There is a chance to damage your Raspberry Pi or Arduino Uno, to burn your fingers, set power supplies to fire and a lot more while creating your own peripherals from scratch. You know what I am talking about? If not, I recommend buying one of the large number of commercially available expansion boards for the Raspberry or Arduino - there is a higher chance to turn your ideas quickly into reality.

## Extreme values

Figure 1:
When using the GPIOs you should always have the maximum current and voltage values in mind! The Raspberry Pi uses 3.3V, the Arduino 5V at the pins. Never go above that default voltages!
Besides the voltage, the maximum current running through a pin has to be considered! That value should not exceed 40mA at the Arduino and 2mA at the Raspberry. Thus, no load drawing a higher current should get connected to one of the pins because your computer or microcontroller will get destroyed immediately! With Ohm's law we get the minimal resistance of a device drawing that maximum current. We get 5V / 40mA = 125Ω for the Arduino and 3.3V / 2mA = 1650Ω for the Raspberry Pi. To avoid going to the physical limits, the resistance should never drop below 150Ω respectively 2kΩ. For the maximum electric power dissipated by a load we get 5V x 40mA = 200mW respectively 3.3V x 2mA = 6.6mW.

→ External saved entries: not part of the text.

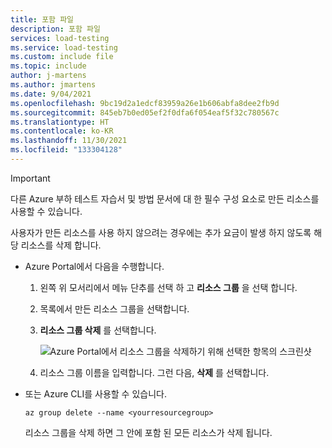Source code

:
 ```yaml
---
title: 포함 파일
description: 포함 파일
services: load-testing
ms.service: load-testing
ms.custom: include file
ms.topic: include
author: j-martens
ms.author: jmartens
ms.date: 9/04/2021
ms.openlocfilehash: 9bc19d2a1edcf83959a26e1b606abfa8dee2fb9d
ms.sourcegitcommit: 845eb7b0ed05ef2f0dfa6f054eaf5f32c780567c
ms.translationtype: HT
ms.contentlocale: ko-KR
ms.lasthandoff: 11/30/2021
ms.locfileid: "133304128"
---
```

>[!IMPORTANT]
>다른 Azure 부하 테스트 자습서 및 방법 문서에 대 한 필수 구성 요소로 만든 리소스를 사용할 수 있습니다. 

사용자가 만든 리소스를 사용 하지 않으려는 경우에는 추가 요금이 발생 하지 않도록 해당 리소스를 삭제 합니다.

* Azure Portal에서 다음을 수행합니다.
    1. 왼쪽 위 모서리에서 메뉴 단추를 선택 하 고 **리소스 그룹** 을 선택 합니다.
 
    1. 목록에서 만든 리소스 그룹을 선택합니다.

    1. **리소스 그룹 삭제** 를 선택합니다.

       ![Azure Portal에서 리소스 그룹을 삭제하기 위해 선택한 항목의 스크린샷](./media/alt-delete-resource-group/delete-resources.png)

    1. 리소스 그룹 이름을 입력합니다. 그런 다음, **삭제** 를 선택합니다.

* 또는 Azure CLI를 사용할 수 있습니다.
   
   ```azurecli
   az group delete --name <yourresourcegroup>
   ```
   리소스 그룹을 삭제 하면 그 안에 포함 된 모든 리소스가 삭제 됩니다. 
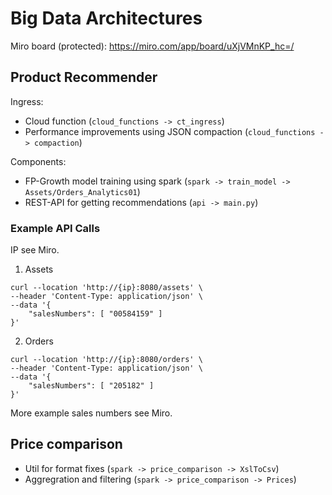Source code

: # Big Data Architectures

Miro board (protected): https://miro.com/app/board/uXjVMnKP_hc=/

## Product Recommender

Ingress:
- Cloud function (`cloud_functions -> ct_ingress`)
- Performance improvements using JSON compaction (`cloud_functions -> compaction`)

Components:
- FP-Growth model training using spark (`spark -> train_model -> Assets/Orders_Analytics01`)
- REST-API for getting recommendations (`api -> main.py`)

### Example API Calls

IP see Miro.

1. Assets

```
curl --location 'http://{ip}:8080/assets' \
--header 'Content-Type: application/json' \
--data '{
    "salesNumbers": [ "00584159" ]
}'
```

2. Orders
```
curl --location 'http://{ip}:8080/orders' \
--header 'Content-Type: application/json' \
--data '{
    "salesNumbers": [ "205182" ]
}'
```

More example sales numbers see Miro.

## Price comparison

- Util for format fixes (`spark -> price_comparison -> XslToCsv`)
- Aggregration and filtering (`spark -> price_comparison -> Prices`)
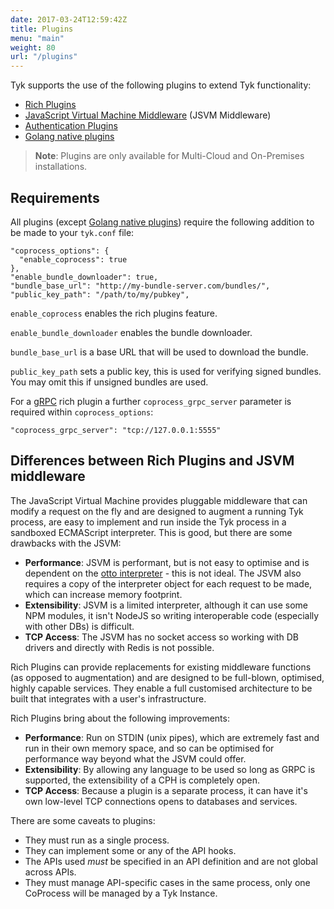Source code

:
 ```yaml
---
date: 2017-03-24T12:59:42Z
title: Plugins
menu: "main"
weight: 80
url: "/plugins"
---
```


Tyk supports the use of the following plugins to extend Tyk functionality:

*   [Rich Plugins](/docs/plugins/rich-plugins/)
*   [JavaScript Virtual Machine Middleware](/docs/plugins/javascript-middleware/) (JSVM Middleware)
*   [Authentication Plugins](/docs/plugins/auth-plugins/)
*   [Golang native plugins](/docs/plugins/golang-plugins/golang-plugins/)

> **Note**: Plugins are only available for Multi-Cloud and On-Premises installations.

## <a name="plugin-requirements"></a>Requirements
All plugins (except [Golang native plugins](/docs/plugins/golang-plugins/golang-plugins/)) require the following addition to be made to your `tyk.conf` file:

```{.copyWrapper}
"coprocess_options": {
  "enable_coprocess": true
},
"enable_bundle_downloader": true,
"bundle_base_url": "http://my-bundle-server.com/bundles/",
"public_key_path": "/path/to/my/pubkey",
```


`enable_coprocess` enables the rich plugins feature.

`enable_bundle_downloader` enables the bundle downloader.

`bundle_base_url` is a base URL that will be used to download the bundle.

`public_key_path` sets a public key, this is used for verifying signed bundles. You may omit this if unsigned bundles are used.


For a [gRPC](/docs/plugins/rich-plugins/grpc/) rich plugin a further `coprocess_grpc_server` parameter is required within `coprocess_options`:

```{.copyWrapper}
"coprocess_grpc_server": "tcp://127.0.0.1:5555"
```

## <a name="plugin-differences"></a>Differences between Rich Plugins and JSVM middleware
The JavaScript Virtual Machine provides pluggable middleware that can modify a request on the fly and are designed to augment a running Tyk process, are easy to implement and run inside the Tyk process in a sandboxed ECMAScript interpreter. This is good, but there are some drawbacks with the JSVM:

*   **Performance**: JSVM is performant, but is not easy to optimise and is dependent on the [otto interpreter](https://github.com/robertkrimen/otto) - this is not ideal. The JSVM also requires a copy of the interpreter object for each request to be made, which can increase memory footprint.
*   **Extensibility**: JSVM is a limited interpreter, although it can use some NPM modules, it isn't NodeJS so writing interoperable code (especially with other DBs) is difficult.
*   **TCP Access**: The JSVM has no socket access so working with DB drivers and directly with Redis is not possible.

Rich Plugins can provide replacements for existing middleware functions (as opposed to augmentation) and are designed to be full-blown, optimised, highly capable services. They enable a full customised architecture to be built that integrates with a user's infrastructure.

Rich Plugins bring about the following improvements:

*   **Performance**: Run on STDIN (unix pipes), which are extremely fast and run in their own memory space, and so can be optimised for performance way beyond what the JSVM could offer.
*   **Extensibility**: By allowing any language to be used so long as GRPC is supported, the extensibility of a CPH is completely open.
*   **TCP Access**: Because a plugin is a separate process, it can have it's own low-level TCP connections opens to databases and services.

There are some caveats to plugins:

*   They must run as a single process.
*   They can implement some or any of the API hooks.
*   The APIs used *must* be specified in an API definition and are not global across APIs.
*   They must manage API-specific cases in the same process, only one CoProcess will be managed by a Tyk Instance.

## Maximum current of the Raspberry Pi GPIOs

The GPIOs can deliver a maximum of 16mA per pin with the total current from all pins not exceeding 51mA. When the Pi was designed, they used a figure of 3mA per GPIO pins in determining if the regulator could supply enough current. However, if not all the pins are supplying current then you can divert those pin's share of the current into the ones you are using with no more than 16mA per pin. Hence the total recommended current limit of 17 * 3 = 51mA.
Thanks to Alexander for clearing that.
However, designing your circuits for a GPIO current of no more than 2 or 3mA keeps you on the safe side!

## Pins

Figure 2:
Its good to know what pin belongs to what functionality. There are labels printed on the board of the Arduino, thus the danger of confusion is minimized. You can get the functionality of the Raspberry at the illustration shown here. The numbers of the GPIOs belong to the usage in the software "WiringPi", available at drogon.net as free download.
The GPIOs marked by a red dot are turned "on" during boot process. The internal pull-up resistor at GPIO 8 and 9 (approximately 1.5kΩ) can't be disabled by software.

Figure 3:
Use black cables for ground, orange cables for +3.3V and red cables for +5V. If an external power supply of 12V is used, the cables should be marked by yellow color. This is the scheme used at computer power supplies.

## Output mode

Figure 4:
When switched to output mode and turned "off", the potential between ground, which is the negative terminal of the supply voltage, and the pin is (close to) 0V. If the GPIO is turned "on", the potential is 3.3V at the Raspberry Pi and 5V at the Arduino Uno. In the video you can see that the reading at the digital multimiter doesn't meet that specifications exactly - slight variations have always to be considered. One reason is the accuracy of digital multimeters, another one the manufacturing tolerance of the circuits. Furthermore the potential varries with the load connected to a pin.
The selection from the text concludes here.